Assuming you could manufacture a drug within the body, there is the issue of how it should be delivered where it's needed. Nature has provided the solution. Al Fin:
Nanotechnologists too often approach the assembly of their nano-machines on a de novo basis, ignoring the legions of nano-machines that evolved over a billion years ago. Nano-engineers had better begin learning from the biologically evolved nanodynamic structures, or they will be made irrelevant by bio-nano engineers.
Agreed. Life isn't just "the ultimate existence proof" for self-assembling nanotech. Life is nanotech.
An Oxford University physicist sees the future of nanotechnology in the workings of one of Nature's tiniest motors, that which allows some bacteria to swim by rotating slender filaments known as flagella.

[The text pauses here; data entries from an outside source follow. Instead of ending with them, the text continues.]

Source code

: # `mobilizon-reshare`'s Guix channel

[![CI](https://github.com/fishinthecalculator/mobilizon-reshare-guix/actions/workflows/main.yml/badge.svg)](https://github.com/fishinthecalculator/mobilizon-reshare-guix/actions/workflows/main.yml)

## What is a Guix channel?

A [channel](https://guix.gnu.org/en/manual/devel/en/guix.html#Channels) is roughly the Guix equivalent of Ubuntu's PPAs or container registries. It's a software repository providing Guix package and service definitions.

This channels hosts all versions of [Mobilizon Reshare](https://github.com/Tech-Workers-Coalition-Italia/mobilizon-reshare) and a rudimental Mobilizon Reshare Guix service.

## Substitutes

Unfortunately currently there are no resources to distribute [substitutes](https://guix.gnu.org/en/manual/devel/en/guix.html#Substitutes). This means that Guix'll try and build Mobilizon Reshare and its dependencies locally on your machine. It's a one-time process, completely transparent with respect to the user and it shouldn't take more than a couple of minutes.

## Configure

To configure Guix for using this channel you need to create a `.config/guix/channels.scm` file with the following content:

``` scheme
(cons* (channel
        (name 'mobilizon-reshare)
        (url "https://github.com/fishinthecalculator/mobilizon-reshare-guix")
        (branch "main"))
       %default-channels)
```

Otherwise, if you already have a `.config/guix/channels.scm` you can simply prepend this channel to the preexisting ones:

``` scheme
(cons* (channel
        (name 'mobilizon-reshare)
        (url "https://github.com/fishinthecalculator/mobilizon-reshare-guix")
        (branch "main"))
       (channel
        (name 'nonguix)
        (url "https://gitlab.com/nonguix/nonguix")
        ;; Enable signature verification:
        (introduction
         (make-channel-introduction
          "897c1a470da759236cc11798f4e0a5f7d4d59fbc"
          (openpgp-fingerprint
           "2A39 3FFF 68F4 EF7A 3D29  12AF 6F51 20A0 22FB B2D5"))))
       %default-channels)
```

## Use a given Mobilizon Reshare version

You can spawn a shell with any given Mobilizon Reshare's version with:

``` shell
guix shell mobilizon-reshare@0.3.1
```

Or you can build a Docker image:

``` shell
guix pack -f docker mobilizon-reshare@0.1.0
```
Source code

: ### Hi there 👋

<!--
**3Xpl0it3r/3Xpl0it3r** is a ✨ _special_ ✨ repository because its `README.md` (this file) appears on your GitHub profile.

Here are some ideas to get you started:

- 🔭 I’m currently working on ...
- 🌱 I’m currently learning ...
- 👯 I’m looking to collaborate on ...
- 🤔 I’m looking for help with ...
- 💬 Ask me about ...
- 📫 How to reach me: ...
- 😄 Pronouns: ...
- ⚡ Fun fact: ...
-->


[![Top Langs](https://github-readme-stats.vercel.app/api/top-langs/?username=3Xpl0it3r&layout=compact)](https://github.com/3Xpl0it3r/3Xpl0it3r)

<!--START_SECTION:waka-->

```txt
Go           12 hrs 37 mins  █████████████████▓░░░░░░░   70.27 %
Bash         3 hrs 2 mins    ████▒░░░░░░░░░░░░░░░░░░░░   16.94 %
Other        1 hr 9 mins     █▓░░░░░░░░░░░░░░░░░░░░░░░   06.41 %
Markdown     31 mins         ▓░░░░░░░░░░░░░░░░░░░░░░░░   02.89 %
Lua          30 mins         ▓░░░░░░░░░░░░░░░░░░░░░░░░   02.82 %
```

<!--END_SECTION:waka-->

'The bacterial flagellar motor is an example of finished bio-nanotechnology, and understanding how it works and assembles is one of the first steps towards making man-made machines on the same tiny scale,' said Dr Richard Berry, a Tutorial Fellow in Physics at Oxford University. 'The smallest man-made rotary motors so far are thousands of times bigger.'
This motor has the same power-to-weight ratio as an internal combustion engine, spins at up to 100,000 rpm and achieves near-perfect efficiency. Yet at only 50 nanometres across, one hundred million would fit onto a full-stop. The only other natural rotary electric motor is in the enzyme ATP-synthase.
Artificial microbes carrying a cargo of medicine could be powered by this engine.